Exercise details -
Can you find the lines of the listing that include "concurrent" and copy every one?

Raw data -
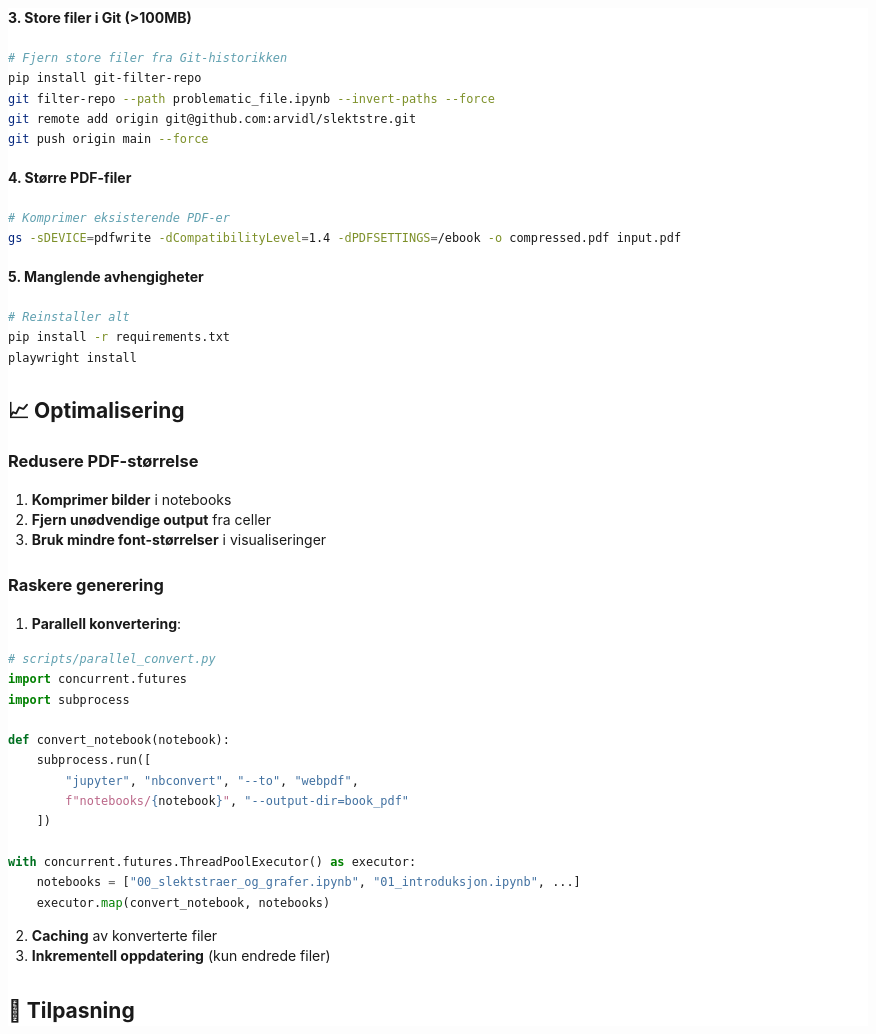#### 3. Store filer i Git (>100MB)
```bash
# Fjern store filer fra Git-historikken
pip install git-filter-repo
git filter-repo --path problematic_file.ipynb --invert-paths --force
git remote add origin git@github.com:arvidl/slektstre.git
git push origin main --force
```

#### 4. Større PDF-filer
```bash
# Komprimer eksisterende PDF-er
gs -sDEVICE=pdfwrite -dCompatibilityLevel=1.4 -dPDFSETTINGS=/ebook -o compressed.pdf input.pdf
```

#### 5. Manglende avhengigheter
```bash
# Reinstaller alt
pip install -r requirements.txt
playwright install
```

## 📈 Optimalisering

### Redusere PDF-størrelse

1. **Komprimer bilder** i notebooks
2. **Fjern unødvendige output** fra celler
3. **Bruk mindre font-størrelser** i visualiseringer

### Raskere generering

1. **Parallell konvertering**:
```python
# scripts/parallel_convert.py
import concurrent.futures
import subprocess

def convert_notebook(notebook):
    subprocess.run([
        "jupyter", "nbconvert", "--to", "webpdf", 
        f"notebooks/{notebook}", "--output-dir=book_pdf"
    ])

with concurrent.futures.ThreadPoolExecutor() as executor:
    notebooks = ["00_slektstraer_og_grafer.ipynb", "01_introduksjon.ipynb", ...]
    executor.map(convert_notebook, notebooks)
```

2. **Caching** av konverterte filer
3. **Inkrementell oppdatering** (kun endrede filer)

## 🎨 Tilpasning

Written solution -
import concurrent.futures
with concurrent.futures.ThreadPoolExecutor() as executor:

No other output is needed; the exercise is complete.